BEGIN Provided material
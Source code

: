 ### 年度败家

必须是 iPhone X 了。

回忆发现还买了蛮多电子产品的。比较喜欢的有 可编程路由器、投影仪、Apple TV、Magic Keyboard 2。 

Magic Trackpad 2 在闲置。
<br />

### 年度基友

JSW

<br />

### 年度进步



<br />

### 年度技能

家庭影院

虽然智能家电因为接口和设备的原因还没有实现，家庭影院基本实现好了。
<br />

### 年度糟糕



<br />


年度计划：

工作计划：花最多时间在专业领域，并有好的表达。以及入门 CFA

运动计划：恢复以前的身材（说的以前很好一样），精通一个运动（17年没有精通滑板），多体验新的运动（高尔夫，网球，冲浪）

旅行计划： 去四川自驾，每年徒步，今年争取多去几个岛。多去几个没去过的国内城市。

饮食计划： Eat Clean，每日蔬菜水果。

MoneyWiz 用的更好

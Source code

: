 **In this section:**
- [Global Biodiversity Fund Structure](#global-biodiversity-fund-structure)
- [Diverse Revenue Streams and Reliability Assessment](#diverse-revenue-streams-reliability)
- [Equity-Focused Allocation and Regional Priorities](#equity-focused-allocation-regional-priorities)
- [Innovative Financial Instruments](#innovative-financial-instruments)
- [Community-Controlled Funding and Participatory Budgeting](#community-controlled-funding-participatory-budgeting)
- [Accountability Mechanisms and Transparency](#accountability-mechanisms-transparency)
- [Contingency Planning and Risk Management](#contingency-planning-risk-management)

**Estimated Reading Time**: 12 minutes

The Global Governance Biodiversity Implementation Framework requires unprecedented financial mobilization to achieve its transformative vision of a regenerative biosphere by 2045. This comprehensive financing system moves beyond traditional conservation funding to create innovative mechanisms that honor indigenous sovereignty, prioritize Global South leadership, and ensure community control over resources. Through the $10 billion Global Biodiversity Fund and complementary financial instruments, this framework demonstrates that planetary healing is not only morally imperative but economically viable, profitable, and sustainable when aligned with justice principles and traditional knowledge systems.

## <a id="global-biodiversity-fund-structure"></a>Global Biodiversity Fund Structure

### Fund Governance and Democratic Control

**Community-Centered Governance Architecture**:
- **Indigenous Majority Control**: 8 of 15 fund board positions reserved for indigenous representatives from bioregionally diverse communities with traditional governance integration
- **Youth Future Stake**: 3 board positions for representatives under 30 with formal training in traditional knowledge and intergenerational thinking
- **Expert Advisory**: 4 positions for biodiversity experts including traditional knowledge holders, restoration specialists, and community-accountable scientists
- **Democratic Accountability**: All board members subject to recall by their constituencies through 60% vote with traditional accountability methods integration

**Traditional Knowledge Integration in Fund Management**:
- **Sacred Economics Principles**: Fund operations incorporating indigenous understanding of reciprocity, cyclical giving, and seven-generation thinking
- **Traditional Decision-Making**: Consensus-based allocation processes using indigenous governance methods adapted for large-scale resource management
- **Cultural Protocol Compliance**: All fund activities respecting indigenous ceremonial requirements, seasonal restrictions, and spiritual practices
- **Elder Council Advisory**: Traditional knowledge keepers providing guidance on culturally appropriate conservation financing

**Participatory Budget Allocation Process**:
END Provided material
_Assigned task_
Note how many lines in the data above contain "representatives", then state that number alone.

_Solution to this exercise_
2